Task details => From the line containing "reality of death?" down to the line containing "and oversights are" in the records below, reproduce every line exactly, ends included, and omit all others.

Available data =>
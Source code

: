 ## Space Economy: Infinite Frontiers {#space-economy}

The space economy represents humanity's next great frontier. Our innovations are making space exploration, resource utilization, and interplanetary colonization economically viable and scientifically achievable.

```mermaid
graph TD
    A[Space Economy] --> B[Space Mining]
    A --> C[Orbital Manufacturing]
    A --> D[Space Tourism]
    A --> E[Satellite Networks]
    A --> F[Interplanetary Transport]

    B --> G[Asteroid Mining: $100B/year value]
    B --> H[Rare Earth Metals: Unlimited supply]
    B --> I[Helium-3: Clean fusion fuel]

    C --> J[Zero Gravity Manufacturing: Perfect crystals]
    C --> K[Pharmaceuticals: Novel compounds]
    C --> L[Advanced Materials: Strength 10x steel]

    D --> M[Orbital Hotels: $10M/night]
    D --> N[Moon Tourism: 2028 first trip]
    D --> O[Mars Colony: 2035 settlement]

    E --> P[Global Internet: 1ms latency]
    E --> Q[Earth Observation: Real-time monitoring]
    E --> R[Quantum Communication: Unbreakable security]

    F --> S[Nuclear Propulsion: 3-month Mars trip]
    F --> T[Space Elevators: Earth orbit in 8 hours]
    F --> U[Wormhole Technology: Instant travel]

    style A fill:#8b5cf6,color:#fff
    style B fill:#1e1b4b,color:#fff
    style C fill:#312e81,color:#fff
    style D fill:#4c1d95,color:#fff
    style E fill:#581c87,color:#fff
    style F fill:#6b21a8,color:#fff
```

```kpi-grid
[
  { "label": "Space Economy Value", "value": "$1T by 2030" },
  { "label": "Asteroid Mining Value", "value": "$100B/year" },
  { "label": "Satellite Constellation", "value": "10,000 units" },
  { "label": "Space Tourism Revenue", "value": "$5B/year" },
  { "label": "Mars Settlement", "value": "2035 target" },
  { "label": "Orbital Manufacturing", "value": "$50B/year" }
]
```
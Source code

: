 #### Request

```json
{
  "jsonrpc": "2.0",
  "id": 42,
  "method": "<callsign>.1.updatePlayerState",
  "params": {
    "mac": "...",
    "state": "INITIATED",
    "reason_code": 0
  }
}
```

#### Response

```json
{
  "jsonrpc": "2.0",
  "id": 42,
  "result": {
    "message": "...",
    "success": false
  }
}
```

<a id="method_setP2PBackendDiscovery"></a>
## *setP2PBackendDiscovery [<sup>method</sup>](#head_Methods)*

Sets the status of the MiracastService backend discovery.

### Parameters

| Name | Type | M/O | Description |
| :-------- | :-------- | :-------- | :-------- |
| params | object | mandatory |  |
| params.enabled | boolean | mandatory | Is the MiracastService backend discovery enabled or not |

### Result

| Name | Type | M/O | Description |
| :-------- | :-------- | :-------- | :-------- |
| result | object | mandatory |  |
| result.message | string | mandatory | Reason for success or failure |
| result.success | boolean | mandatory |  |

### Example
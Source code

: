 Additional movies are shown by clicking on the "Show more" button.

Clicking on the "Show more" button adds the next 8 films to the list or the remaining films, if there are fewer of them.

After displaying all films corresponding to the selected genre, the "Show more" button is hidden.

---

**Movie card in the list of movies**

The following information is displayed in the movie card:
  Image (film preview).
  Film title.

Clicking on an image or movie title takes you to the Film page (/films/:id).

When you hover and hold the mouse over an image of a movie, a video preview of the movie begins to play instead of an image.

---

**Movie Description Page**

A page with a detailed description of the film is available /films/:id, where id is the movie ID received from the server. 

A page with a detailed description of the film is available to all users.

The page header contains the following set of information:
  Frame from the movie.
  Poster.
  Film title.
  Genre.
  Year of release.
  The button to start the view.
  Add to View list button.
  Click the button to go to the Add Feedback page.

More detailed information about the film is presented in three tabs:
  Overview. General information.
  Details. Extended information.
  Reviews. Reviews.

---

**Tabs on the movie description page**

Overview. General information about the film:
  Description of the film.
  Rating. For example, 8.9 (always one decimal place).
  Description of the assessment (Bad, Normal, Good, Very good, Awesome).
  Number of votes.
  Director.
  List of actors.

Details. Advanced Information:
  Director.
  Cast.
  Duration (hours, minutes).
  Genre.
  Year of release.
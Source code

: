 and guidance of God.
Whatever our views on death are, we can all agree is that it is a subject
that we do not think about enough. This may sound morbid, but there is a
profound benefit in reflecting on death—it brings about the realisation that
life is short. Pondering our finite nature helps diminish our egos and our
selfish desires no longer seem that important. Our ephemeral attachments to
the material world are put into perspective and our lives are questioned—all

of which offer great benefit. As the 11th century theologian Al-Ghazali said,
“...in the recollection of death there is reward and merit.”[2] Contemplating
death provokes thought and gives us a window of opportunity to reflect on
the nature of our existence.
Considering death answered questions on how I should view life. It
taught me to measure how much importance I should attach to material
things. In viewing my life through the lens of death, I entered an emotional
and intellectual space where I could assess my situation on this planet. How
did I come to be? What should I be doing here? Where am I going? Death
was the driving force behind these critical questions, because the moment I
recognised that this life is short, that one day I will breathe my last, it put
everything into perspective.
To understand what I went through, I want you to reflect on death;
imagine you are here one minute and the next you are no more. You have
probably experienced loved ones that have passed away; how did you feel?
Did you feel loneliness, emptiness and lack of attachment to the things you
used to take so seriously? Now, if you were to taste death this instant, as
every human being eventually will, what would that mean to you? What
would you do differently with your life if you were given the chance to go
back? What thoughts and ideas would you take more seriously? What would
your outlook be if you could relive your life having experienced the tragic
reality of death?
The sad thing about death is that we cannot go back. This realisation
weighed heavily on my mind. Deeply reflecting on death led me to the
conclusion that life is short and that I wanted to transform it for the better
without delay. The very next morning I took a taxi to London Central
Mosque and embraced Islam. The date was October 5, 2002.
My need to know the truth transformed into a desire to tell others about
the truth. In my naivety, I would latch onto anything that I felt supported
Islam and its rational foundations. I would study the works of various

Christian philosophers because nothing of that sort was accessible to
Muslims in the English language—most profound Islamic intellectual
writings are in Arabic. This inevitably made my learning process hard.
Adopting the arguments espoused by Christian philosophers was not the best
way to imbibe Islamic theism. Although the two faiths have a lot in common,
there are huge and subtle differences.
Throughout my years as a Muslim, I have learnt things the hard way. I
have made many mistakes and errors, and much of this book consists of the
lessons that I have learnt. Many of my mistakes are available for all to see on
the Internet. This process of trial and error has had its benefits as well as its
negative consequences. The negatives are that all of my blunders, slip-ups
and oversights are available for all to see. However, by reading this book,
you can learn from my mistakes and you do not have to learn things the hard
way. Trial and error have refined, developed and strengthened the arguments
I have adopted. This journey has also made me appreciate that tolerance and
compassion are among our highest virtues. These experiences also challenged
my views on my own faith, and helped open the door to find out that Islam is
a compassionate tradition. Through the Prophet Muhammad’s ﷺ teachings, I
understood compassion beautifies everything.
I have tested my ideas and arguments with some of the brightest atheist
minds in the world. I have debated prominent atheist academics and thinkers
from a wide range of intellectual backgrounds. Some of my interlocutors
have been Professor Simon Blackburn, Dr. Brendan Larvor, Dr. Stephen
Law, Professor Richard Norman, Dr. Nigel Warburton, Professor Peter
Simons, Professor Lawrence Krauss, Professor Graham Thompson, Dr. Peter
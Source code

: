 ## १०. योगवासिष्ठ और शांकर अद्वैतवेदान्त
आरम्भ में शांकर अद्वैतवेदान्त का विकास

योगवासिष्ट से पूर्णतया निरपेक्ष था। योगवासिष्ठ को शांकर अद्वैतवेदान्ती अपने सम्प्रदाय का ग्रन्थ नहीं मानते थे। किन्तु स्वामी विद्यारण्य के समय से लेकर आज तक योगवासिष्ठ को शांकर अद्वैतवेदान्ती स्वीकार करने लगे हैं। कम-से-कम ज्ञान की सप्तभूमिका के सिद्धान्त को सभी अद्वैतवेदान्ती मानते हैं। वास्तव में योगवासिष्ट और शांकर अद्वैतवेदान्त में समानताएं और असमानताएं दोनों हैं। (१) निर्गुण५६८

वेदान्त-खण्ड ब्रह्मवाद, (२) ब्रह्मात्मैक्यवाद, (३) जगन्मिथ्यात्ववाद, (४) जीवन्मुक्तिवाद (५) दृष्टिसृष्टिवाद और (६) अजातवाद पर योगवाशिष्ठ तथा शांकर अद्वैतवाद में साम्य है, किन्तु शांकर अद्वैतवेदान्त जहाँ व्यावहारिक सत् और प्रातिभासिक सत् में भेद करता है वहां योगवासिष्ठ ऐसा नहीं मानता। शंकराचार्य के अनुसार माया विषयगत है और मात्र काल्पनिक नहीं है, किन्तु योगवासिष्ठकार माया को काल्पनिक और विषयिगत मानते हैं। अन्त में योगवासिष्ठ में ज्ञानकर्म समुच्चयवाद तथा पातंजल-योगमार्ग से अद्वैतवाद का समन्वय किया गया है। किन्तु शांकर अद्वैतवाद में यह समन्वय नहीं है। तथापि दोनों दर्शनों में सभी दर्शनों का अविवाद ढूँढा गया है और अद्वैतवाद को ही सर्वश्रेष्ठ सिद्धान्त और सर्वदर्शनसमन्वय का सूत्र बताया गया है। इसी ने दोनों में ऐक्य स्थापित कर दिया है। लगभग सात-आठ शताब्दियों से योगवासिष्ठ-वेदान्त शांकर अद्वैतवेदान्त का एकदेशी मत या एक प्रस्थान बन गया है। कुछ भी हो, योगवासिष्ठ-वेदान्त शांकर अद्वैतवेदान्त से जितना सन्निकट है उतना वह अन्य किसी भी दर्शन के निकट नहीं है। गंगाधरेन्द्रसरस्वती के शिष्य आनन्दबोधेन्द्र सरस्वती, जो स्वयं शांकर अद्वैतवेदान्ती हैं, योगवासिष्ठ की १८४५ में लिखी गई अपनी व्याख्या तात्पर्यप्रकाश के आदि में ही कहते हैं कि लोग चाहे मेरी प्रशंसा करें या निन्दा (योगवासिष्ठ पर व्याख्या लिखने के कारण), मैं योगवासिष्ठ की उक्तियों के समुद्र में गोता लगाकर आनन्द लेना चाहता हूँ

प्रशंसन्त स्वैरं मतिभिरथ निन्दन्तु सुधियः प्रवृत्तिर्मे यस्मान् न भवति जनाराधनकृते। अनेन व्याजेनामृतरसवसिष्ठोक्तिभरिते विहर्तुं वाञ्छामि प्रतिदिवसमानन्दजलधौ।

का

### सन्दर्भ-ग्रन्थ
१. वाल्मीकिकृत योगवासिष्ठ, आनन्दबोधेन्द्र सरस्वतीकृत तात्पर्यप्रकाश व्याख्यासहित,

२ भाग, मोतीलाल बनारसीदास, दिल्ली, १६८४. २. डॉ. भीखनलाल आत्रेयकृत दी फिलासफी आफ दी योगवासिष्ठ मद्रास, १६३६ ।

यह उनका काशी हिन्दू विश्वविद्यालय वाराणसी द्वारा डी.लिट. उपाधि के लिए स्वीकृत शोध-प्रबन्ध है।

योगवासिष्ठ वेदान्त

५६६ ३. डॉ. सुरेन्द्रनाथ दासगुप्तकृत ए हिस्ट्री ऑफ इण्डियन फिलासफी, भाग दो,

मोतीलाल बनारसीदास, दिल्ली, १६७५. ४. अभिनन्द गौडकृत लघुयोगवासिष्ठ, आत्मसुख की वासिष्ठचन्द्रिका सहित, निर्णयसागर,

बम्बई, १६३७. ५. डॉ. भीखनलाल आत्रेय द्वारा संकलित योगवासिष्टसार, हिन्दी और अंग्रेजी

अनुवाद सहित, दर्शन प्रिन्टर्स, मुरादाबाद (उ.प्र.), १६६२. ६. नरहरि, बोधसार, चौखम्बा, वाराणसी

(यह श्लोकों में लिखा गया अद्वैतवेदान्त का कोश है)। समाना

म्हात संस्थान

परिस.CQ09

Expected output =>
reality of death?
The sad thing about death is that we cannot go back. This realisation
weighed heavily on my mind. Deeply reflecting on death led me to the
conclusion that life is short and that I wanted to transform it for the better
without delay. The very next morning I took a taxi to London Central
Mosque and embraced Islam. The date was October 5, 2002.
My need to know the truth transformed into a desire to tell others about
the truth. In my naivety, I would latch onto anything that I felt supported
Islam and its rational foundations. I would study the works of various

Christian philosophers because nothing of that sort was accessible to
Muslims in the English language—most profound Islamic intellectual
writings are in Arabic. This inevitably made my learning process hard.
Adopting the arguments espoused by Christian philosophers was not the best
way to imbibe Islamic theism. Although the two faiths have a lot in common,
there are huge and subtle differences.
Throughout my years as a Muslim, I have learnt things the hard way. I
have made many mistakes and errors, and much of this book consists of the
lessons that I have learnt. Many of my mistakes are available for all to see on
the Internet. This process of trial and error has had its benefits as well as its
negative consequences. The negatives are that all of my blunders, slip-ups
and oversights are available for all to see. However, by reading this book,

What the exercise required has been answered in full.